Open-Hardware and Application Specific Design for the Monitoring System of the Belle II Forward/Backward Electromagnetic Calorimeter

Control and monitoring of experimental facilities as well as laboratory equipment requires handling a blend of different tasks. Often in industrial or scientific fields there are standards or form factor to comply with and electronic interfaces or custom busses to adopt. With such tight boundary conditions, the integration of an off-the-shelf Single Board Computer (SBC) is not always a possible or viable alternative. The availability of electronic schematics and PCBs with open-source Hardware license for various SBCs overcomes such integration problems, making feasible the implementation of a custom architecture composed by a central core inherited from a vendor reference design (most likely the microprocessor, static RAM and flash memory) augmented with application-specific integrated circuits and hardware resources, in order to handle the requirements of the specific environment.
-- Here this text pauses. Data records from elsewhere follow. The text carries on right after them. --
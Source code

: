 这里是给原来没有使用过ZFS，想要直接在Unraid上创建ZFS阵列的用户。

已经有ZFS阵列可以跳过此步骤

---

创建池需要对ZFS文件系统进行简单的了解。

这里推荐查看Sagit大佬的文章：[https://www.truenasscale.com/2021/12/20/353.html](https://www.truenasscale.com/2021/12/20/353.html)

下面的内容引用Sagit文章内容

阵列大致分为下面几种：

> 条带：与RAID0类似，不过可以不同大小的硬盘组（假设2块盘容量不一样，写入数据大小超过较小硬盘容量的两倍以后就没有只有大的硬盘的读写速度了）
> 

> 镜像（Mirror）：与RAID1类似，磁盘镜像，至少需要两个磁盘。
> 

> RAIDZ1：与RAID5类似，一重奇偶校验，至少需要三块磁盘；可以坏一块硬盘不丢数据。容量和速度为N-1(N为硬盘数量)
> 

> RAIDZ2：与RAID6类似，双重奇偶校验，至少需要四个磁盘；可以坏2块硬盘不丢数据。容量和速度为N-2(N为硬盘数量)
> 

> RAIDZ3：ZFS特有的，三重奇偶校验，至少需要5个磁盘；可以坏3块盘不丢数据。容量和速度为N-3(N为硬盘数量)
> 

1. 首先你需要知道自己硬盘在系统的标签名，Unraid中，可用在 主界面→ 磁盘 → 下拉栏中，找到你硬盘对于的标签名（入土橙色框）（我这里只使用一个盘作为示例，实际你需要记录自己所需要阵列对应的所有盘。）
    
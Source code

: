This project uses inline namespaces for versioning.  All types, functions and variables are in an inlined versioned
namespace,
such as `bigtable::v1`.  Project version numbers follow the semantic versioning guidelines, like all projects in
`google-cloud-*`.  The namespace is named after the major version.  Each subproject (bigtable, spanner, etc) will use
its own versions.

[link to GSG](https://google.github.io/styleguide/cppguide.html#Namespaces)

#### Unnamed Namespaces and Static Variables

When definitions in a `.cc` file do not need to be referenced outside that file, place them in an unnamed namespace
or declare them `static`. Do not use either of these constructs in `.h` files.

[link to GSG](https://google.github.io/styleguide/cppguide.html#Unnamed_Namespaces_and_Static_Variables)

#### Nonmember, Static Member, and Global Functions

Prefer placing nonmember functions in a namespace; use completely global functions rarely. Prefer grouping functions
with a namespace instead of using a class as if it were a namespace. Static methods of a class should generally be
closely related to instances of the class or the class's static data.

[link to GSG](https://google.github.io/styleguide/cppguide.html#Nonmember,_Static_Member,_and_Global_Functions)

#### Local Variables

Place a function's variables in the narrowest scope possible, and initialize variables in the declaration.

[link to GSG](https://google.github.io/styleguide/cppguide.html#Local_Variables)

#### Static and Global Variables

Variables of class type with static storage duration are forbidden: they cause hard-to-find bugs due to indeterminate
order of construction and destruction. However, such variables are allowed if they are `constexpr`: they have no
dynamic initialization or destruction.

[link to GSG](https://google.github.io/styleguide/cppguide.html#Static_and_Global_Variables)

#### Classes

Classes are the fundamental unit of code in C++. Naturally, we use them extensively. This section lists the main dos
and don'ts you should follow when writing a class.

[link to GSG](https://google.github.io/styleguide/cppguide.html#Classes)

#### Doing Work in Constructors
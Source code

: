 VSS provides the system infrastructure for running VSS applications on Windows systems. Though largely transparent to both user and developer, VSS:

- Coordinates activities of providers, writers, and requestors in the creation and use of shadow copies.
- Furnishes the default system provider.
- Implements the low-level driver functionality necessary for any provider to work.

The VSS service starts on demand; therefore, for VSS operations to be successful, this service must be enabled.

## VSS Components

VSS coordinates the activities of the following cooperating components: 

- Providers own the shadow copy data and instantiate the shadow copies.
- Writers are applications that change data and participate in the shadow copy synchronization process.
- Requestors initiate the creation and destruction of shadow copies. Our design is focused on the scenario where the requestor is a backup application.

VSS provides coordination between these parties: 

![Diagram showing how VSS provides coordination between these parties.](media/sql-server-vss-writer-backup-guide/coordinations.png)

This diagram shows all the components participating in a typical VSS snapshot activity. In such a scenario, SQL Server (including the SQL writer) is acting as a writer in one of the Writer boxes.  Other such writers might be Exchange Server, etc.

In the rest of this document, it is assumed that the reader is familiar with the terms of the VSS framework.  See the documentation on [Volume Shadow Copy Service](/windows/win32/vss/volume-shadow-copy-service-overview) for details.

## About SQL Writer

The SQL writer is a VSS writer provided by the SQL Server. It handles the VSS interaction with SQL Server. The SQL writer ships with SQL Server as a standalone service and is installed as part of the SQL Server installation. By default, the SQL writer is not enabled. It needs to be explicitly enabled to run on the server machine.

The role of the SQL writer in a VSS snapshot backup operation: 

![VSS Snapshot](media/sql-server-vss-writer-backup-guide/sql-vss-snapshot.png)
The user is then able to exploit most of the supported tools and software provided by opensource community, fulfilling all the constraints enforced by his environment. We have used such an approach for the design and development of the monitoring system of the endcap electromagnetic calorimeter of the Belle II experiment, presently running at KEK Laboratory (Tsukuba, Japan). Here we present and discuss the main aspects of the hardware architectures and noise performances tailored on the needs of a detector designed around CsI crystal scintillators.